Locals, if they had a choice, would have preferred the grand-sounding or auspicious, eg certain trees or geographical features. One wonders about the choice of marshy field (Soonurm) or thorn (Okas), or catfish (Luts), or smoke (Suits). Names, incidentally, of an Estonian chess player, an illustrator, a writer, and a poet.
Some are obvious. Mõlder for miller, derived from German Müller. Or Kingsepp for shoemaker or cobbler. Taking another tack, Üleoja, for the family living across the stream; in the same vein, Keskpaik, those from the “middle place”.
“Although peasants were initially given surnames by landlords,” the ERR radio news website says, people were eventually able to choose their own last names. The general rule was to choose a last name after the farm the person lived and worked on.”

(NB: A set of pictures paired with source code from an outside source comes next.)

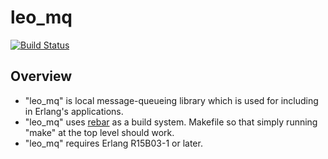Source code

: leo_mq
======

[![Build Status](https://secure.travis-ci.org/leo-project/leo_mq.png?branch=master)](http://travis-ci.org/leo-project/leo_mq)

Overview
--------

* "leo_mq" is local message-queueing library which is used for including in Erlang's applications.
* "leo_mq" uses [rebar](https://github.com/basho/rebar) as a build system. Makefile so that simply running "make" at the top level should work.
* "leo_mq" requires Erlang R15B03-1 or later.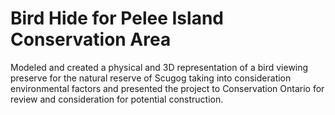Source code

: # Bird Hide for Pelee Island Conservation Area
Modeled and created a physical and 3D representation of a bird viewing preserve for the natural reserve of Scugog taking into consideration environmental factors and presented the project to Conservation Ontario for review and consideration for potential construction.
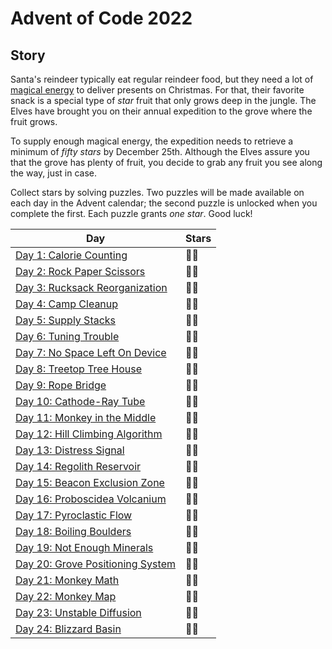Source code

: # Advent of Code 2022

## Story

Santa's reindeer typically eat regular reindeer food, but they need a lot
of [magical energy](https://adventofcode.com/2018/day/25) to deliver presents on Christmas. For that, their favorite
snack is a special type of _star_ fruit that only grows deep in the jungle. The Elves have brought you on their annual
expedition to the grove where the fruit grows.

To supply enough magical energy, the expedition needs to retrieve a minimum of _fifty stars_ by December 25th. Although
the Elves assure you that the grove has plenty of fruit, you decide to grab any fruit you see along the way, just in
case.

Collect stars by solving puzzles. Two puzzles will be made available on each day in the Advent calendar; the second
puzzle is unlocked when you complete the first. Each puzzle grants _one star_. Good luck!

| Day                                                                         | Stars |
|-----------------------------------------------------------------------------| ----- |
| [Day 1: Calorie Counting](./src/dev/adtennant/adventofcode/day01)           | 🌟🌟  |
| [Day 2: Rock Paper Scissors](./src/dev/adtennant/adventofcode/day02)        | 🌟🌟  |
| [Day 3: Rucksack Reorganization](./src/dev/adtennant/adventofcode/day03)    | 🌟🌟  |
| [Day 4: Camp Cleanup](./src/dev/adtennant/adventofcode/day04)               | 🌟🌟  |
| [Day 5: Supply Stacks](./src/dev/adtennant/adventofcode/day05)              | 🌟🌟  |
| [Day 6: Tuning Trouble](./src/dev/adtennant/adventofcode/day06)             | 🌟🌟  |
| [Day 7: No Space Left On Device](./src/dev/adtennant/adventofcode/day07)    | 🌟🌟  |
| [Day 8: Treetop Tree House](./src/dev/adtennant/adventofcode/day08)         | 🌟🌟  |
| [Day 9: Rope Bridge](./src/dev/adtennant/adventofcode/day09)                | 🌟🌟  |
| [Day 10: Cathode-Ray Tube](./src/dev/adtennant/adventofcode/day10)          | 🌟🌟  |
| [Day 11: Monkey in the Middle](./src/dev/adtennant/adventofcode/day11)      | 🌟🌟  |
| [Day 12: Hill Climbing Algorithm](./src/dev/adtennant/adventofcode/day12)   | 🌟🌟  |
| [Day 13: Distress Signal](./src/dev/adtennant/adventofcode/day13)           | 🌟🌟  |
| [Day 14: Regolith Reservoir](./src/dev/adtennant/adventofcode/day14)        | 🌟🌟  |
| [Day 15: Beacon Exclusion Zone](./src/dev/adtennant/adventofcode/day15)     | 🌟🌟  |
| [Day 16: Proboscidea Volcanium](./src/dev/adtennant/adventofcode/day16)     | 🌟🌟  |
| [Day 17: Pyroclastic Flow](./src/dev/adtennant/adventofcode/day17)          | 🌟🌟  |
| [Day 18: Boiling Boulders](./src/dev/adtennant/adventofcode/day18)          | 🌟🌟  |
| [Day 19: Not Enough Minerals](./src/dev/adtennant/adventofcode/day19)       | 🌟🌟  |
| [Day 20: Grove Positioning System](./src/dev/adtennant/adventofcode/day20)  | 🌟🌟  |
| [Day 21: Monkey Math](./src/dev/adtennant/adventofcode/day21)               | 🌟🌟  |
| [Day 22: Monkey Map](./src/dev/adtennant/adventofcode/day22)                | 🌟🌟  |
| [Day 23: Unstable Diffusion](./src/dev/adtennant/adventofcode/day23)        | 🌟🌟  |
| [Day 24: Blizzard Basin](./src/dev/adtennant/adventofcode/day24)            | 🌟🌟  |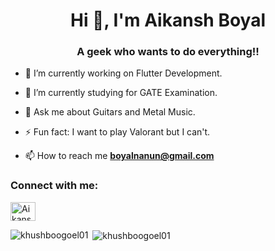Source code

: 
<h1 align="center">Hi 👋, I'm Aikansh Boyal</h1>
<h3 align="center">A geek who wants to do everything!!</h3>

- 🔭 I’m currently working on Flutter Development.
- 🌱 I’m currently studying for GATE Examination.
- 💬 Ask me about Guitars and Metal Music. 
- ⚡ Fun fact: I want to play Valorant but I can't.


- 📫 How to reach me **boyalnanun@gmail.com**

<h3 align="left">Connect with me:</h3>
<p align="left">
<a href="https://www.linkedin.com/in/aikansh-boyal-01811b200/" target="blank"><img align="center" src="https://cdn.jsdelivr.net/npm/simple-icons@3.0.1/icons/linkedin.svg" alt="Aikansh Boyal" height="30" width="40" /></a>
</p>

<p><img align="left" src="https://github-readme-stats.vercel.app/api/top-langs?username=khushboogoel01&show_icons=true&locale=en&layout=compact" alt="khushboogoel01" /></p>

<p>&nbsp;<img align="center" src="https://github-readme-stats.vercel.app/api?username=khushboogoel01&show_icons=true&locale=en" alt="khushboogoel01" /></p>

Historian Fred Puss says people also looked at objects close to them. “That is how many people were named after animals or birds.” The lords of the manor had a big influence in name selection; servants tended to receive less flattering surnames, while farmers with a family fared better.
Thus, we have another explanation of how the Lehova branch of our family came by our name – Lehowa was the Germanised form of the location name, Lõhavere, and the name of a former Baltic German manor and estate in that area.

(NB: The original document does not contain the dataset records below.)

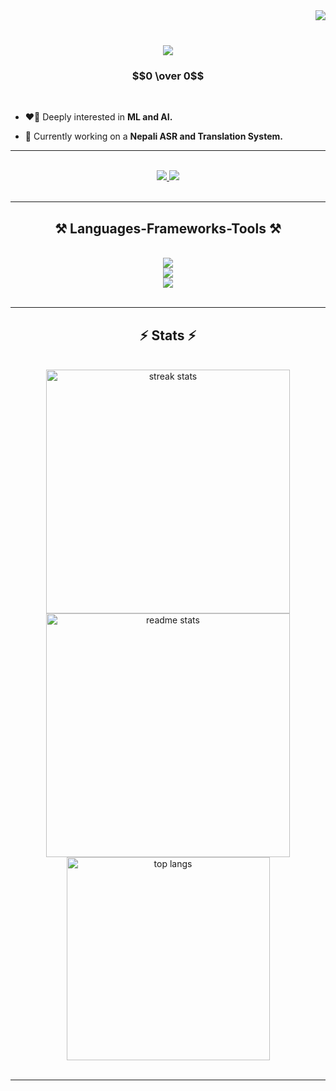 <img align="right" src="https://api.visitorbadge.io/api/visitors?path=https%3A%2F%2Fgithub.com%2FTangsang2003%2FTangsang2003&countColor=%23263759">
<br>

<h1 align="center">
    <img src="https://readme-typing-svg.herokuapp.com/?font=Righteous&size=35&center=true&vCenter=true&width=500&height=70&duration=4000&lines=Hi!;I+am+Tangsang!" />
</h1>


<h3 align="center"> $$0 \over 0$$</h3>
<br/>
 

<div align="left">

 - ❤️‍🔥 Deeply interested in **ML and AI.**

 
 - 🔭 Currently working on a **Nepali ASR and Translation System.**


<hr/>
<br>

 </div>

 <div align="center"> 
  <a href="mailto:077bei047.tangsang@pcampus.edu.np">
    <img src="https://img.shields.io/badge/Gmail-333333?style=for-the-badge&logo=gmail&logoColor=red" />
  </a>
  <a href="https://www.linkedin.com/in/tangsang-chongbang-8713742a2" target="_blank">
    <img src="https://img.shields.io/badge/LinkedIn-0077B5?style=for-the-badge&logo=linkedin&logoColor=white" target="_blank" />
  </a>
  <!-- <a href="" target="_blank">
     <img src="https://img.shields.io/badge/Portfolio-FF5722?style=for-the-badge&logo=todoist&logoColor=white" target="_blank" /> <!-- sqlite, safari, google-chrome are other good icon options -->
  </a> 
</div>
<br>
<hr/>

<h2 align="center">⚒️ Languages-Frameworks-Tools ⚒️</h2>
<br>
<div align="center">
    <img src="https://skillicons.dev/icons?i=python,tensorflow,pytorch,c,cpp,flask,mysql"/><br>
    <img src="https://skillicons.dev/icons?i=html,css,javascript,tailwind,bootstrap,sqlite"/><br>
    <img src="https://skillicons.dev/icons?i=matlab,figma,github,vscode,photoshop"/><br>
    <!-- Use &perline=5 immediately no spaces to manage number of icons per line -->
    <!-- <img src="https://skillicons.dev/icons?i=bootstrap,html,css,vscode,github,figma,tailwind,git" />
    <img src="https://skillicons.dev/icons?i=pytorch,tensorflow,python,javascript,mongodb,c,cpp,matlab,mysql,flask&perline=5" /><br> -->
</div>

<br/>
<!-- <hr/> -->

<!-- <div align="center"> -->
  <!-- <h2>🐍 My Contributions 🐍</h2> -->
  <!-- <h2>🐍 My Contributions🐍</h2>
  <br>
  <img alt="snake eating my contributions" src="https://raw.githubusercontent.com/Tangsang2003/Tangsang2003/output/github-contribution-grid-snake.svg" />
  
  <br/><br/>
</div> -->

<hr/>

<h2 align="center">⚡ Stats ⚡</h2>
<br>
<div align=center>
  <img width=390 src="https://github-readme-streak-stats-salesp07.vercel.app/?user=Tangsang2003&count_private=true&theme=react&border_radius=10" alt="streak stats"/> <br>
  <img width=390 src="https://github-readme-stats.vercel.app/api?username=Tangsang2003&show_icons=true&theme=react&rank_icon=github&border_radius=10" alt="readme stats" /> 
  <br/>
  <img width=325 align="center" src="https://github-readme-stats.vercel.app/api/top-langs/?username=Tangsang2003&hide=jupyter%20notebook&langs_count=8&layout=compact&theme=react&border_radius=10&size_weight=0.5&count_weight=0.5&exclude_repo=github-readme-stats" alt="top langs" />
</div>

<br/>
<hr/>
<!-- <h3 align="center">
    <img src="https://readme-typing-svg.herokuapp.com/?font=Righteous&size=35&center=true&vCenter=true&width=500&height=70&duration=4000&lines=तर+सबै+सपना+नै+हो+कि+?+🧐;" />
</h1>
<hr> -->


<br/>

The whole issue of how Estonians got their surnames is somewhat murky. According to Toivo Raun, writing in Acta Historica Tallinnensia in 2012, estate administrators and the clergy also had control over assigning surnames to the peasantry (c. 1835). “As a result, it is clear that a large proportion of Estonian peasants received German surnames.”
That would be one explanation of how our grandfather’s family came by Napp, possibly, a modification of Knapp. The ordinary meaning of this word in German is scarce, meagre, or in short supply, and napp has the same meaning in Estonian.

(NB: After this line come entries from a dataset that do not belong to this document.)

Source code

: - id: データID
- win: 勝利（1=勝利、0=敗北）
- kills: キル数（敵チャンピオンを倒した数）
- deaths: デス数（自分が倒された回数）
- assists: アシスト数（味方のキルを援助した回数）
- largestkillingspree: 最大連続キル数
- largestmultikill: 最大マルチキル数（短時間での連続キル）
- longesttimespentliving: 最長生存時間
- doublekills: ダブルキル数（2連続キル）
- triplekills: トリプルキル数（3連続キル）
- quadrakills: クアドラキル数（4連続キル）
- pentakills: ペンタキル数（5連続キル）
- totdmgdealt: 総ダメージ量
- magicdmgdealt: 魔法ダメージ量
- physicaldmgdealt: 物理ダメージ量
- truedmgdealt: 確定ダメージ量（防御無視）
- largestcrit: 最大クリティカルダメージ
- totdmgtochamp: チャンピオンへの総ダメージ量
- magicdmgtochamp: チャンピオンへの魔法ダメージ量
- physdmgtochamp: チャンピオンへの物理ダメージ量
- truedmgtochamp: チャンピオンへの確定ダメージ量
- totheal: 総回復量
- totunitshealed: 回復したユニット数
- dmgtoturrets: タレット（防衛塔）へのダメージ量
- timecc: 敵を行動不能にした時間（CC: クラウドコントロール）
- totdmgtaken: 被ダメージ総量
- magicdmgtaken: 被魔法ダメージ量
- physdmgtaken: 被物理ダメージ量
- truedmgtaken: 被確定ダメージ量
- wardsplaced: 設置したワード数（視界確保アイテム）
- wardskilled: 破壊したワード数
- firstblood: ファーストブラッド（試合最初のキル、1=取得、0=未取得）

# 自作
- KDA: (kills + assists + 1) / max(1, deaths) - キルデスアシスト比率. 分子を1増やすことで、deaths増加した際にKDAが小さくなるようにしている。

A movement to estonianise surnames started with independence from Tsarist Russia in 1918, gaining force in 1921 on the appearance of a book of 15,000 “Estonian new surnames” created by a group of linguists.
Initially, very few Estonians changed their names, either because the procedure was expensive and complicated, or only a few intellectuals were excited about it. The lead-up to the Second World War saw a sudden change. Between 1935 and 1939 close to 20% of ethnic Estonians changed their surnames - 192,000 individuals. By early 1940 around 80% of ethnic Estonians bore Estonian surnames.
Raun ascribes this mass movement to Konstantin Päts’ authoritarianism from 1934, and the messaging of his State Propaganda Office, “Every Estonian with a foreign name must shake off the foreign mask and become a real Estonian in name as well”, and “Every Estonian must publicly acknowledge their desire to belong only to his nation.”
Non-ethnic Estonians were under no compulsion to change their names, while others simply didn’t, or never got around to it. The Napps were, perhaps, in the latter category. In evidence, our grandfather was Russian Orthodox as opposed to Lutheran, and his father, Anton, had a typically Orthodox name, implying that his parents were either born Orthodox, or converted to the Russian creed.
That takes us back in time to at least the 1840s when the Russian Orthodox clergy offered land to incentivise conversion. Newly freed and landless peasants would have jumped on the chance, as an appealing alternative to poverty and servitude. That could have been the case for the Napps.
While Napp is a rare surname, some such as Tamm (oak), Ilves (lynx), Saar (ash tree) and Rebane (fox) are very popular, stemming from the reform period. Eesti.Life reports that even today Estonians can change their last names, at a cost of 100 euros, noting that 225 names are excluded, mostly because they are too common.